室 真 写 閉 出 寒 事 暑 道 三 参 楽 様 貸 戸 銀 待 消 都 黒 忘 置 長 帰 着 物 変 寄 開
I got readings wrong for 閉 and 寄, drawing 長 and 室 incorrectly. 長 is from row 11, so I'm losing a few kanji that I tested on May 29, 2021 (12 days ago). 室 I have had trouble with before and made an attempt to relearn. Apparently it isn't sticking. Should that be a significant cause for concern? From my full kanji tests (which take a small 20 kanji sampling from the 200 kanji I know) I am finding a retention rate of ~90%. Does 90% retention make you worry about whether I know the 200 kanji I know? I have no concern that I can look up 長 on need and that I can recognize it even in a small font. I was even able to draw part of it, but not enough for it to be completely recognizable. 90% retention was a given from the start. No person is going to retain 100% of the things they learn at a pace that is faster than a casual pace. The problem with the casual pace is not just that results end up being delayed (we can accept delay because we are not on a timetable (fuck anyone who says you must learn a language but on their accelerated schedule)). We are simply trying to make room for anything else that we want to do -- hacking, programming, physics, swimming, talking, watching educational content, listening to music, watching entertainment, or even playing video games. The reason I'm moving on to the next row when I finish a row is not because I'm excited to do the next row (each row is successively more difficult and time consuming), not because I'm trying to break some sort of memory olympics world record (I'm not even close), not because I'm trying to prove to readers that I'm smart (I feel like that's a bonus at most), and not because I'm a lunatic. While some people might think that maybe my motivation has changed since starting this blog series, I am still only working toward a goal which I have set to be complete when I am ready -- to be able to read 銃夢 Last Order (aka Gunnm aka Battle Angel Alita) in its original language. As I've been watching anime more recently, I've definitely noticed being able to understand words here and there. I'm not quick enough to even hear the full sentences yet, but in time that should happen.

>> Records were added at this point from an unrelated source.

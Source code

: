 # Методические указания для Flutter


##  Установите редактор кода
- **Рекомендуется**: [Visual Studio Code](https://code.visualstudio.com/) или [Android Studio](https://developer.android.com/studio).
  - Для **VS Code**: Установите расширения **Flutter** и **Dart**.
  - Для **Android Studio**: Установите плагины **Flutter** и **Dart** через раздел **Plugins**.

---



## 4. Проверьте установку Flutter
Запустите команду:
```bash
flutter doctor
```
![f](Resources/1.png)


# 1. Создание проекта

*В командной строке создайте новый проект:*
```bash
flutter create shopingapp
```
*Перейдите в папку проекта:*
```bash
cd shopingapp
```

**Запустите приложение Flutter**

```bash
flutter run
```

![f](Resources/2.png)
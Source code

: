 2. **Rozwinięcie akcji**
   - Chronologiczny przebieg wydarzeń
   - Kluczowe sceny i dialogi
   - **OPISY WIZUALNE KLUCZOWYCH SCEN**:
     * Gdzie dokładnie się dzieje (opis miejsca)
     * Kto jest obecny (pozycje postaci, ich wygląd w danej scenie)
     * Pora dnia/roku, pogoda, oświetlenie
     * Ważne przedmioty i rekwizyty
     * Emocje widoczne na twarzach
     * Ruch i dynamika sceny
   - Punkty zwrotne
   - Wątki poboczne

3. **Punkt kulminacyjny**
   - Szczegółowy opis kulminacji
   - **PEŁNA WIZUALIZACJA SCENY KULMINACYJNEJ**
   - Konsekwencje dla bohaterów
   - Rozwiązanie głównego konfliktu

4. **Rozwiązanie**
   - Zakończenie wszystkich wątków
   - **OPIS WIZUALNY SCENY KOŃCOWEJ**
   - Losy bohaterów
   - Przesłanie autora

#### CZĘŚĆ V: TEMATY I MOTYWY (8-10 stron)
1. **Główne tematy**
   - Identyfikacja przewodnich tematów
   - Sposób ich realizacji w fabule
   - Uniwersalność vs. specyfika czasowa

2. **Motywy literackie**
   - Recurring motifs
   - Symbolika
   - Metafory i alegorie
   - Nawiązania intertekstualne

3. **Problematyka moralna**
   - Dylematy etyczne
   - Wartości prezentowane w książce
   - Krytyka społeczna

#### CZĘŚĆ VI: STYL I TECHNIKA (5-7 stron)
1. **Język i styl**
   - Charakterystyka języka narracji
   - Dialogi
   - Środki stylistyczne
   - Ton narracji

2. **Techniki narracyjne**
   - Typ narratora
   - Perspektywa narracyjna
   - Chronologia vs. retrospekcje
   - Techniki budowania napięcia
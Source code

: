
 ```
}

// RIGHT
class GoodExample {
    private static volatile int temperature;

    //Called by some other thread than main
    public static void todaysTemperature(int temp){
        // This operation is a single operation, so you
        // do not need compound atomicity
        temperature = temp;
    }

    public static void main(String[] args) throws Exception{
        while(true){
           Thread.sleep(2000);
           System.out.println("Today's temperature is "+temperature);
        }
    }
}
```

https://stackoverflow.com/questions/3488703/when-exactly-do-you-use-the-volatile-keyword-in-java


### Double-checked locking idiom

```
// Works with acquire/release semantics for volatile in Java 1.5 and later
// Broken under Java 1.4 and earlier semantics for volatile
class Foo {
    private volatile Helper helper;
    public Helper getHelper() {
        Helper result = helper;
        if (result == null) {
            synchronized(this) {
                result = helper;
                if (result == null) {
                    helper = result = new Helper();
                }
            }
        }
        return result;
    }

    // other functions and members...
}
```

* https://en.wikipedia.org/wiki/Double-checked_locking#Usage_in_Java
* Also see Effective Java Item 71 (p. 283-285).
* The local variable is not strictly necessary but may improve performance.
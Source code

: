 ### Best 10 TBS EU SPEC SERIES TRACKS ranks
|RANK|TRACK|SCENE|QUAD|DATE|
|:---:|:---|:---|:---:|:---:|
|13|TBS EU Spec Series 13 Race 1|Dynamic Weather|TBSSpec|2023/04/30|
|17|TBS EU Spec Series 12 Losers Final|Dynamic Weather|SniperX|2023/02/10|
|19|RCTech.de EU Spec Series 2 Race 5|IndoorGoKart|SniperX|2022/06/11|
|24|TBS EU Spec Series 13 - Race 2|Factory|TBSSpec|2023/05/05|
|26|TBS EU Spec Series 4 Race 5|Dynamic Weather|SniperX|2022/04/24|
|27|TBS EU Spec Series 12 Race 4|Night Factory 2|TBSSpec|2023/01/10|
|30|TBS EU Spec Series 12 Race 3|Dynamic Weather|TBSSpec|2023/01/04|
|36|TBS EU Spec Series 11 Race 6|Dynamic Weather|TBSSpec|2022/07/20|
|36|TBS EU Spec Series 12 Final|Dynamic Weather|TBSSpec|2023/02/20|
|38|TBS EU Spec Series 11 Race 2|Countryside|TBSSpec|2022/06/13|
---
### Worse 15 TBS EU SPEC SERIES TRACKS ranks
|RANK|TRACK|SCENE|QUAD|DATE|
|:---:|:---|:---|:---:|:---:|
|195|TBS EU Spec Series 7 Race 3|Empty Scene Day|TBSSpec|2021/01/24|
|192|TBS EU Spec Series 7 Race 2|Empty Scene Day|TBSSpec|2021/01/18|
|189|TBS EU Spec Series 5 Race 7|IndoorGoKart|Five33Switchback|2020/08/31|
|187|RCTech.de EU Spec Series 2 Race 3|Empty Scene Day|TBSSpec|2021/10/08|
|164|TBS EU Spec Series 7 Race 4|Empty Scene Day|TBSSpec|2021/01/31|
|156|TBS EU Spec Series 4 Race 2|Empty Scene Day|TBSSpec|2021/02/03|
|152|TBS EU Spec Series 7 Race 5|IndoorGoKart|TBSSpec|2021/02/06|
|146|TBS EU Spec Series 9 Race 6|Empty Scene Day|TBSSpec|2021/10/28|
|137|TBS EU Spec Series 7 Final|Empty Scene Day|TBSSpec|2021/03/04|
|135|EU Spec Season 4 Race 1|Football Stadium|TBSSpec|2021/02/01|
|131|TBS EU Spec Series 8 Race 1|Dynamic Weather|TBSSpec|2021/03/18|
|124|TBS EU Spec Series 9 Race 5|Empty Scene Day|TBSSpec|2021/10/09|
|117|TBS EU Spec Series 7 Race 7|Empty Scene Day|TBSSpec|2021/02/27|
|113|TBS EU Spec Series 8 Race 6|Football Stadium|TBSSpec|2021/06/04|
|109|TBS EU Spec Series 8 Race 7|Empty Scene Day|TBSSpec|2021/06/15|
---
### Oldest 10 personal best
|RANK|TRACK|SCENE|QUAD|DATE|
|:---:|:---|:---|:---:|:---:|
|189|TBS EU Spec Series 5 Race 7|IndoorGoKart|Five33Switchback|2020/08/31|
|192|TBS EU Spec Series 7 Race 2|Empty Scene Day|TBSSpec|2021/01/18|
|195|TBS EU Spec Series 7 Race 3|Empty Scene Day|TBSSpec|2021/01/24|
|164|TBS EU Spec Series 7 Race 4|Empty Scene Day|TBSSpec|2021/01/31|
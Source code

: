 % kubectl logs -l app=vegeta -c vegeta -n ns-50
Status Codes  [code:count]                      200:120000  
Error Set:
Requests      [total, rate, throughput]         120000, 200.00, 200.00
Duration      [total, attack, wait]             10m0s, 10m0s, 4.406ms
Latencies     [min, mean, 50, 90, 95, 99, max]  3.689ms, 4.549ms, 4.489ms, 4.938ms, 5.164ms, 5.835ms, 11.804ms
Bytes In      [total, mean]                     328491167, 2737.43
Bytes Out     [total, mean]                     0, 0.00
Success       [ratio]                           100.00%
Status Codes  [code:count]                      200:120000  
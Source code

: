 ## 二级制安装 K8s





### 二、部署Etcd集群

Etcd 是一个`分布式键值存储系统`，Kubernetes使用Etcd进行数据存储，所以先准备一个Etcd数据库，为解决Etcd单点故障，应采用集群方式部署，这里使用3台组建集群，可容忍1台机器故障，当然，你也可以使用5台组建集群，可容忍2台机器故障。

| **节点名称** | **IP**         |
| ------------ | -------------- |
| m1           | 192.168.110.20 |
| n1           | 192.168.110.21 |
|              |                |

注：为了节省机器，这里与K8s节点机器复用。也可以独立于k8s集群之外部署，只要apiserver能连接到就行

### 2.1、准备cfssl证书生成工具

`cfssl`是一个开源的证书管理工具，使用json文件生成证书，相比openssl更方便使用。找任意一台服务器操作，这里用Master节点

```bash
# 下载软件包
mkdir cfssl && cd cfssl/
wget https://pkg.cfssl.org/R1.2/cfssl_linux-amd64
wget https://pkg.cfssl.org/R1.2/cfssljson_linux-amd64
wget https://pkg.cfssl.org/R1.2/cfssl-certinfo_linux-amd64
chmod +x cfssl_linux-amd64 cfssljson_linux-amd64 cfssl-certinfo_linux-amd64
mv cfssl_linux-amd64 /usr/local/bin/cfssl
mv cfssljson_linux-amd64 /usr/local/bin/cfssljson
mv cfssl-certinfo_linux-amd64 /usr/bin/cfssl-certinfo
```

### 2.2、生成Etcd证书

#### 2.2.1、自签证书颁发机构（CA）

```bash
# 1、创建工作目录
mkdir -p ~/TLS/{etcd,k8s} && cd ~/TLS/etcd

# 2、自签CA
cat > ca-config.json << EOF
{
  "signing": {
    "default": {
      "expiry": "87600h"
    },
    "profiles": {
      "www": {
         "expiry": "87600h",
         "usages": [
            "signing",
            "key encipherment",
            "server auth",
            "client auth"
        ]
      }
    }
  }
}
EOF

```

If we look at how long each row has taken, we can see a pretty clear pattern:
Row 6: 2 days
Row 7: 2 days
Row 8: 2 days
Row 9: 2 days
Row 10: 2 days
Row 11: 5 days
Row 12: 3 days
Row 13: 3 days
Row 14: 6 days
Tests are taking longer. These count of days are not indicative of how much work is going into the process, but you can get a clue if a test takes 20 minutes (20 minutes to draw 29 kanji is generous, but that's a fair average for recent rows) and repetition takes 20 minutes, it's possible that I'm spending an hour each day just on kanji. That doesn't include grammar, vocabulary, watching anime, or watching educational videos. So that means to learn 19 kanji, I spent somewhere around 6 hours over the past week. If I was a busy person (I am not, in fact I've freed up my schedule to spend a lot of time on this hobby) this would be wrecking my week -- assuming I didn't get some rest from it.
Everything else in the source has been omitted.